清の時代に、広東省珠江で茶の貿易を営んでいた婺源の商人、朱文熾の物語があります。朱文熾は、 販売するお茶が新茶でなくなった時、必ず取引契約に「陳茶(古い茶葉)」と記載し、決して隠しませんでした。

朱文熾は、珠江で20年以上茶葉の商売をしており、何万両の損失が出ましたが、少しも動揺したり、後悔しませんでした。

自分の商売でなくても、他人と提携して経営したり、人に雇われたり、他人の商売を手伝う時でも、徽商は「誠」の字に従いました。

他にも徽商の詹谷の物語があります。 

婺源人の詹谷は、上海の茶店の店員でした。非常に勤勉で有能だったので、店主に信頼されていました。

ある日、店主は家に用事があり、詹谷に店を任せて田舎に帰りました。当時は戦乱が起きており、店主の家は遠く、交通が不便な状況でした。そのため、店主は店に戻ってきませんでした。

戦乱の中、詹谷は1人で店を経営し、大変苦労しましたが、茶店の経営は順調に利益を上げていました。 10年後、店主の息子が茶店に戻ってきた時、詹谷は、数年来の帳簿を若い店主に渡しました。

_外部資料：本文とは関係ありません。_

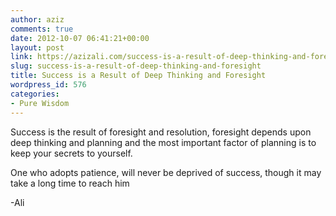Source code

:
 ```yaml
---
author: aziz
comments: true
date: 2012-10-07 06:41:21+00:00
layout: post
link: https://azizali.com/success-is-a-result-of-deep-thinking-and-foresight/
slug: success-is-a-result-of-deep-thinking-and-foresight
title: Success is a Result of Deep Thinking and Foresight
wordpress_id: 576
categories:
- Pure Wisdom
---
```


Success is the result of foresight and resolution, foresight depends upon deep thinking and planning and the most important factor of planning is to keep your secrets to yourself.

One who adopts patience, will never be deprived of success, though it may take a long time to reach him

-Ali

帳簿には、すべての勘定がきちんと記載されていました。

詹谷は故郷に戻るとき、若い店主は報酬の他に銀400両を追加して渡しました。しかし、詹谷はそれを受け取らず、茶店の業務を丁寧に説明してから、若い店主に別れを告げて故郷に戻りました。

このような物語は、現在聞いて理解しづらいかもしれませんが、詹谷の行為は、本当に道徳的な君子と呼ばれています。

信用を持って取引をする

また、徽州商人は非常に承諾を大事にしており、約束を守ります。1度他人と約束をしたら、必ず守って変えません。

たとえば、婺源の商人の江恭塤は、浙江省の湖州出身の陳万年と共に商売をし、長年にわたり大金を稼いでいました。しかし、陳万年は突然病に倒れ、1年後に他界してしまいました。

ビジネスパートナーだった江恭塤は、数年来の帳簿から、陳万年の受け取る分を計算し、1800両を超えた大金を自ら陳の妻に届けました。

陳の妻はとても感動し、感謝の気持ちを表すために、銀の一部を贈ろうとしましたが、江恭塤はそれを断りました。

義を持って利益を得る

徽州商人は、商売に信義を持つだけでなく、仁義にも厚かったのです。
「義」と「利」を前に、徽州商人の多くは「義利」をとなえ、つまり「義」でお金を稼ぎ、「義」にそぐわないお金は稼がないということです。

ここに「義利を重んじる」徽州商人の物語があります。
休寧の商人の劉淮は、米穀商で、長期嘉湖の近くで穀物を買い付けていました。
ある年、大きな自然災害があり、人々は収穫を得ることができませんでした。

備蓄していた穀物を、高値で売るよう劉淮を説得する者もいましたが、劉淮は「飢えた人々が生き延びることが最も重要だ」と考え、その提案を拒否しました。

そして、劉淮は値段をつり上げたりせず、自分の穀物を市場の価格以下で売りました。 しかも、食糧を買えない被災者のために、粥小屋を開いたりもしました。

人々は劉淮の慈善的な行為を見ており、良いことをすれば報われるのです。災害後、劉淮の商売はさらに繁盛しました。

また、「義」と「利」が両立できない時、多くの徽州商人は、「義」のために「利」を捨てることさえありました。

清の時代に、休寧の商人の呉鵬翔は、胡椒の商売をしていました。契約した後、800石の胡椒を買いました。まだ代金を支払っていませんでしたが、胡椒に毒があることに気付きました。

売主は全部回収すると言いましたが、呉鵬翔はそのまま胡椒を買い、燃やして廃棄しました。

なぜなら、返品すると他人に転売されるかもしれないので、自分が損をするほうがましだと思ったからです。このような義理や人情に厚い精神は、稀有で貴重なものです。

清の道光時代に、徽州商人の朱存剛は、「商人は『義を利とす』ことでしか、限りない富を切り開くことはできない」と語ったことがあります。このような考え方は、徽州商人の代表的な信条です。